Dans leurs requêtes, ils soutiennent que plusieurs principes affirmés dans ces textes n’auraient pas été respectés : la non-rétroactivité des lois ; la proportionnalité et l’individualisation des peines ; le droit de prendre part à la conduite des affaires publiques de son pays, de voter et d’être élu.
Électeur ou pas ?
Les avocats considèrent en effet qu’en modifiant la loi électorale à quelques mois du dépôt des candidatures, imposant désormais à chaque postulant d’être inscrit sur les listes électorales, les autorités sénégalaises auraient sciemment cherché à écarter deux opposants : Khalifa Sall et Karim Wade.
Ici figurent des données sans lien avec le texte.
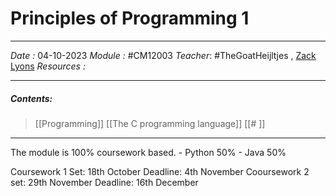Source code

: # Principles of Programming 1
---
*Date :*  04-10-2023 
*Module :* #CM12003
*Teacher*: #TheGoatHeijltjes , [Zack Lyons](https://moodle.bath.ac.uk/user/profile.php?id=25337)
*Resources :*

---
##### Contents: 
> [[Programming]]
> [[The C programming language]]
> [[# ]]
> 
--- 

The module is 100% coursework based. 
	- Python 50%
	- Java 50% 

Coursework 1 Set: 18th October Deadline: 4th November
Cooursework 2 set: 29th November Deadline: 16th December 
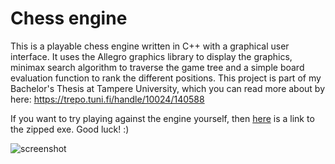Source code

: Chess engine
======

This is a playable chess engine written in C++ with a graphical user interface. It uses the Allegro graphics library to display the graphics, minimax search algorithm to traverse the game tree and a simple board evaluation function to rank the different positions. This project is part of my Bachelor's Thesis at Tampere University, which you can read more about by here: https://trepo.tuni.fi/handle/10024/140588

If you want to try playing against the engine yourself, then [here](https://raw.githubusercontent.com/igorp/chess/master/chess.zip) is a link to the zipped exe. Good luck! :)

![screenshot](https://i.imgur.com/BD5k92o.png)


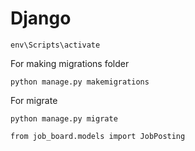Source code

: # Django

    env\Scripts\activate   
    
For making migrations folder   

    python manage.py makemigrations   
For migrate   

    python manage.py migrate

    from job_board.models import JobPosting
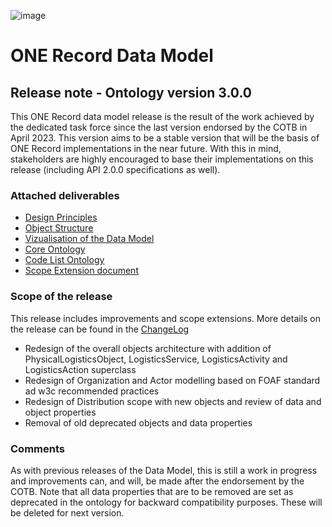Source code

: ![image](https://user-images.githubusercontent.com/58464775/161543622-0c3ea890-b331-4a6b-86b7-fd41b08370eb.png)
# ONE Record Data Model

## Release note - Ontology version 3.0.0

This ONE Record data model release is the result of the work achieved by the dedicated task force since the last version endorsed by the COTB in April 2023. This version aims to be a stable version that will be the basis of ONE Record implementations in the near future. With this in mind, stakeholders are highly encouraged to base their implementations on this release (including API 2.0.0 specifications as well).

### Attached deliverables
* [Design Principles](https://github.com/IATA-Cargo/ONE-Record/blob/master/2023-12-standard/Data-Model/IATA-1RDM-DesignPrinciples.md)
* [Object Structure](https://github.com/IATA-Cargo/ONE-Record/blob/master/2023-12-standard/Data-Model/IATA-1R-DM-ObjectsStructure.md)
* [Vizualisation of the Data Model](https://github.com/IATA-Cargo/ONE-Record/blob/master/2023-12-standard/Data-Model/1R%20Data%20Model%20-%20December%202023%20-%203.0.0.pdf)
* [Core Ontology](https://github.com/IATA-Cargo/ONE-Record/blob/master/2023-12-standard/Data-Model/IATA-1R-DM-Ontology.ttl)
* [Code List Ontology](https://github.com/IATA-Cargo/ONE-Record/blob/master/2023-12-standard/Data-Model/IATA-1R-CCL-Ontology.ttl)
* [Scope Extension document](https://github.com/IATA-Cargo/ONE-Record/blob/master/2023-12-standard/Data-Model/IATA-1RDM-ScopeExtension.md)

### Scope of the release
This release includes improvements and scope extensions. More details on the release can be found in the [ChangeLog](https://github.com/IATA-Cargo/ONE-Record/blob/master/December-2022-standard/Data-Model/IATA-1R-DM-ChangeLog-vCOTB-December2022.md)

* Redesign of the overall objects architecture with addition of PhysicalLogisticsObject, LogisticsService, LogisticsActivity and LogisticsAction superclass
* Redesign of Organization and Actor modelling based on FOAF standard ad w3c recommended practices
* Redesign of Distribution scope with new objects and review of data and object properties
* Removal of old deprecated objects and data properties

### Comments
As with previous releases of the Data Model, this is still a work in progress and improvements can, and will, be made after the endorsement by the COTB. Note that all data properties that are to be removed are set as deprecated in the ontology for backward compatibility purposes. These will be deleted for next version.
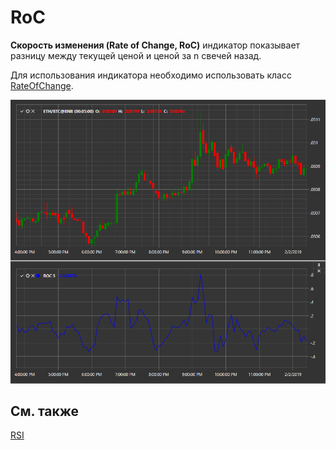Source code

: # RoC

**Скорость изменения (Rate of Change, RoC)** индикатор показывает разницу между текущей ценой и ценой за n свечей назад. 

Для использования индикатора необходимо использовать класс [RateOfChange](../api/StockSharp.Algo.Indicators.RateOfChange.html). 

![IndicatorRateOfChange](../images/IndicatorRateOfChange.png)

## См. также

[RSI](IndicatorRelativeStrengthIndex.md)
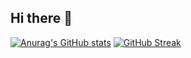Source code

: ## Hi there 👋
[![Anurag's GitHub stats](https://github-readme-stats.vercel.app/api?username=gurkansanli)](https://github.com/anuraghazra/github-readme-stats)
[![GitHub Streak](https://streak-stats.demolab.com/?user=gurkansanli)](https://git.io/streak-stats)
<!--
**gurkansanli/gurkansanli** is a ✨ _special_ ✨ repository because its `README.md` (this file) appears on your GitHub profile.

Here are some ideas to get you started:

- 🔭 I’m currently working on ...
- 🌱 I’m currently learning ...
- 👯 I’m looking to collaborate on ...
- 🤔 I’m looking for help with ...
- 💬 Ask me about ...
- 📫 How to reach me: ...
- 😄 Pronouns: ...
- ⚡ Fun fact: ...
-->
Ils considèrent en outre que seule une décision de justice pourrait priver Khalifa Sall de son statut d’électeur (donc de candidat), et qu’il n’appartient pas au Conseil constitutionnel de lui nier ce droit. Ils rappellent enfin que le rejet des pourvois en cassation prononcé par la Cour suprême le 3 janvier est toujours soumis à un recours suspensif en « rabat d’arrêt ». Autrement dit, la condamnation du maire de Dakar à 5 ans de prison dans l’affaire de la caisse d’avance, confirmée en appel, ne serait toujours pas définitive.
Souveraineté
Si les décisions de la Cour de justice de la Cedeao sont censées s’imposer aux États parties, leur application par ces derniers n’est jamais acquise. Le Sénégal ayant, à plusieurs reprises, invoqué la souveraineté de ses institutions judiciaires dans les affaires Karim Wade et Khalifa Sall, il apparaît peu probable qu’une décision venue d’Abuja aboutisse à rebattre les cartes de la présidentielle.